Es war klar, daß es in diesem Rechtsstreit nicht nur um eine Frage der Befreiimg von der Strafgerichtsbarkeit, sondern auch um ein zivilrechtliches Haftpflichtproblem ging, bei dem sich der Urheber und das Opfer des Unfalls nebst ihren jeweiligen Versicherern gegenüberstanden.

Deshalb haben Sie in Ihrer Antwort auf die gestellte Frage bemerkt, daß die Frage der Haftung der Gemeinschaft nicht dadurch präjudiziert werde, wie eine Handlung hinsichtlich der Befreiung von der Gerichtsbarkeit qualifiziert wird und wie über die Aufhebung der Befreiung entschieden wird: „Dies ist die Folge davon, daß die Haftung besonderen Vorschriften unterliegt, die einem anderen Zweck dienen als die Bestimmungen des Protokolls über die Vorrechte und Befreiungen“.

Ihr Urteil hat die Cour de Cassation veranlaßt, die gegen die öffentliche Anklage erhobene Kassationsbeschwerde zurückzuweisen; sie hatte es aber auch mit zwei Rügen gegen das Urteil zu tun, das über die Zivilklage gegen den Urheber des Unfalls und seinen Versicherer, die Gesellschaft Zürich, ergangen war. Aufgrund des EAG-Vertrags wurde geltend gemacht, daß die Gemeinschaft Dritten gegenüber für die von ihren Bediensteten in Ausübung ihrer Amtstätigkeit verursachten Schäden allein hafte und daß Ihr Gerichtshof allein für Klagen auf Ersatz solcher Schäden zuständig sei. Hilfsweise wurde ausgeführt, wenn der Bedienstete für die Dritten unter solchen Bedingungen verursachten Schäden haftbar bleibe, sei diese Haftung wie die der Gemeinschaft „nach den allgemeinen Rechtsgrundsätzen, die den Rechtsordnungen der Mitgliedstaaten gemeinsam sind“, zu beurteilen und unterliege ebenfalls Ihrer Zuständigkeit.

Bei diesem Sachstande bittet Sie die Cour de Cassation mit Urteil vom 17. Februar 1969 um Auslegung des in Artikel 188 EAG-Vertrag gebrauchten Ausdrucks „in Ausübung ihrer Amtstätigkeit“. Sie fragt ferner für den Fall, daß der Bedienstete die schadenstiftende Handlung in Ausübung seiner Amtstätigkeit, aber nicht in amtlicher Eigenschaft begangen haben sollte, ob dies die persönliche Haftung des Beamten begründe oder ob diese Haftung in der der Gemeinschaft aufgehe. Sie bittet Sie schließlich, gegebenenfalls klarzustellen, welches Recht auf die gegen den Bediensteten und seinen Versicherer gerichtete Haftpflichtklage anwendbar und welches Gericht für die Entscheidung über diese Klage zuständig sei.
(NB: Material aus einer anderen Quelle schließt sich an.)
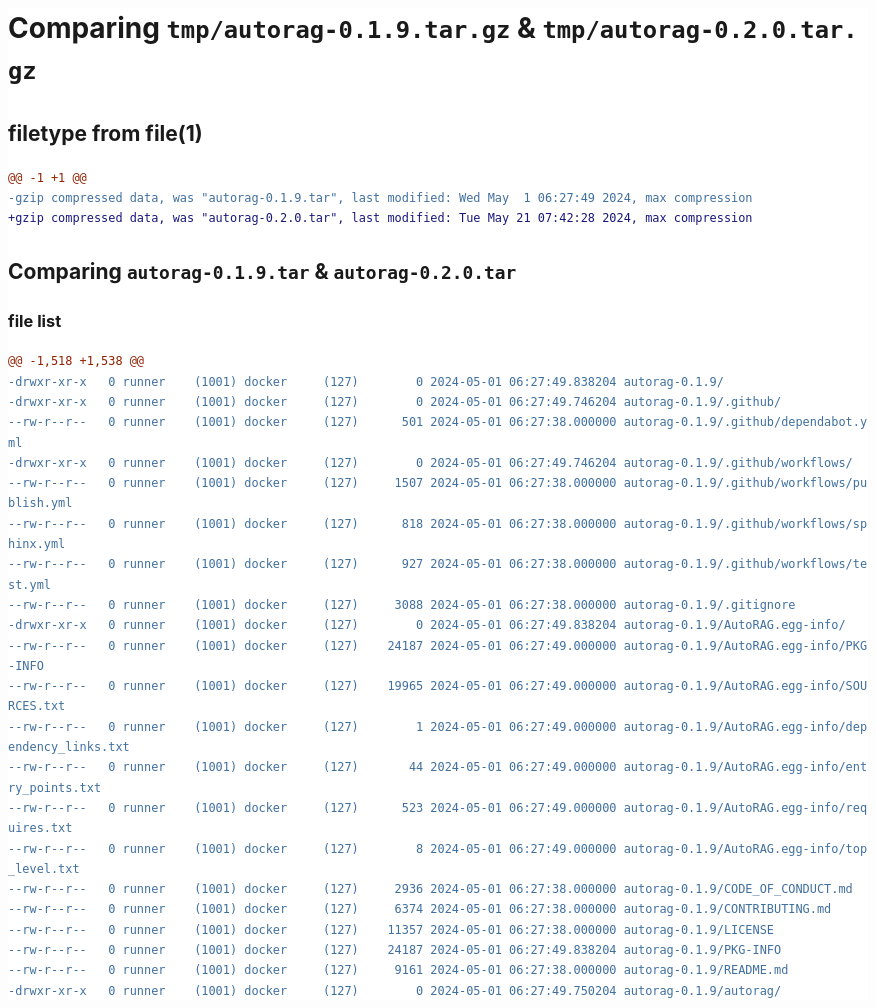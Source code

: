 # Comparing `tmp/autorag-0.1.9.tar.gz` & `tmp/autorag-0.2.0.tar.gz`

## filetype from file(1)

```diff
@@ -1 +1 @@
-gzip compressed data, was "autorag-0.1.9.tar", last modified: Wed May  1 06:27:49 2024, max compression
+gzip compressed data, was "autorag-0.2.0.tar", last modified: Tue May 21 07:42:28 2024, max compression
```

## Comparing `autorag-0.1.9.tar` & `autorag-0.2.0.tar`

### file list

```diff
@@ -1,518 +1,538 @@
-drwxr-xr-x   0 runner    (1001) docker     (127)        0 2024-05-01 06:27:49.838204 autorag-0.1.9/
-drwxr-xr-x   0 runner    (1001) docker     (127)        0 2024-05-01 06:27:49.746204 autorag-0.1.9/.github/
--rw-r--r--   0 runner    (1001) docker     (127)      501 2024-05-01 06:27:38.000000 autorag-0.1.9/.github/dependabot.yml
-drwxr-xr-x   0 runner    (1001) docker     (127)        0 2024-05-01 06:27:49.746204 autorag-0.1.9/.github/workflows/
--rw-r--r--   0 runner    (1001) docker     (127)     1507 2024-05-01 06:27:38.000000 autorag-0.1.9/.github/workflows/publish.yml
--rw-r--r--   0 runner    (1001) docker     (127)      818 2024-05-01 06:27:38.000000 autorag-0.1.9/.github/workflows/sphinx.yml
--rw-r--r--   0 runner    (1001) docker     (127)      927 2024-05-01 06:27:38.000000 autorag-0.1.9/.github/workflows/test.yml
--rw-r--r--   0 runner    (1001) docker     (127)     3088 2024-05-01 06:27:38.000000 autorag-0.1.9/.gitignore
-drwxr-xr-x   0 runner    (1001) docker     (127)        0 2024-05-01 06:27:49.838204 autorag-0.1.9/AutoRAG.egg-info/
--rw-r--r--   0 runner    (1001) docker     (127)    24187 2024-05-01 06:27:49.000000 autorag-0.1.9/AutoRAG.egg-info/PKG-INFO
--rw-r--r--   0 runner    (1001) docker     (127)    19965 2024-05-01 06:27:49.000000 autorag-0.1.9/AutoRAG.egg-info/SOURCES.txt
--rw-r--r--   0 runner    (1001) docker     (127)        1 2024-05-01 06:27:49.000000 autorag-0.1.9/AutoRAG.egg-info/dependency_links.txt
--rw-r--r--   0 runner    (1001) docker     (127)       44 2024-05-01 06:27:49.000000 autorag-0.1.9/AutoRAG.egg-info/entry_points.txt
--rw-r--r--   0 runner    (1001) docker     (127)      523 2024-05-01 06:27:49.000000 autorag-0.1.9/AutoRAG.egg-info/requires.txt
--rw-r--r--   0 runner    (1001) docker     (127)        8 2024-05-01 06:27:49.000000 autorag-0.1.9/AutoRAG.egg-info/top_level.txt
--rw-r--r--   0 runner    (1001) docker     (127)     2936 2024-05-01 06:27:38.000000 autorag-0.1.9/CODE_OF_CONDUCT.md
--rw-r--r--   0 runner    (1001) docker     (127)     6374 2024-05-01 06:27:38.000000 autorag-0.1.9/CONTRIBUTING.md
--rw-r--r--   0 runner    (1001) docker     (127)    11357 2024-05-01 06:27:38.000000 autorag-0.1.9/LICENSE
--rw-r--r--   0 runner    (1001) docker     (127)    24187 2024-05-01 06:27:49.838204 autorag-0.1.9/PKG-INFO
--rw-r--r--   0 runner    (1001) docker     (127)     9161 2024-05-01 06:27:38.000000 autorag-0.1.9/README.md
-drwxr-xr-x   0 runner    (1001) docker     (127)        0 2024-05-01 06:27:49.750204 autorag-0.1.9/autorag/
```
Die letzte Frage ist in ihren beiden Aspekten nur eventualiter und hilfsweise gestellt. Ich meine jedoch, daß die Cour de Cassation sie Ihnen mit Recht schon jetzt vorgelegt hat, nicht nur, weil sie sich logisch aus den ersten Fragen ergibt, sondern auch, weil die Prüfung der durch sie aufgeworfenen Schwierigkeiten in gewissem Maße zur Lösung der beiden Hauptfragen beitragen kann. Wir haben es mit einem Gebiet zu tun, auf dem Ihre Rechtsprechung notwendigerweise eine schöpferische Rolle zu spielen hat, und wenn es auch weder möglich noch wünschenswert ist, aus Anlaß dieses Einzelfalls eine allgemeine Theorie der außervertraglichen Haftung der Gemeinschaften aufzustellen, so muß man sich doch der Entwicklungen bewußt sein, die sich aus den heute von Ihnen zu findenden Lösungen ergeben können.

I

Die erste Frage bezieht sich auf die beiden einzigen Artikel des EAG-Vertrags, die von der außervertraglichen Haftung der Gemeinschaft handeln und für die sich genaue Entsprechungen im EWG-Vertrag finden.

1.

Einerseits geht es um Artikel 188 Abs. 2, der besagt, daß im Bereich der außervertraglichen Haftung die Gemeinschaft den durch ihre Organe oder Bediensteten in Ausübung ihrer Amtstätigkeit verursachten Schaden nach den allgemeinen Rechtsgrundsätzen ersetzt, die den Rechtsordnungen der Mitgliedstaaten gemeinsam sind. Andererseits handelt es sich um Artikel 151, der Sie für Streitsachen über den in Artikel 188 Abs. 2 vorgesehenen Schadensersatz für zuständig erklärt.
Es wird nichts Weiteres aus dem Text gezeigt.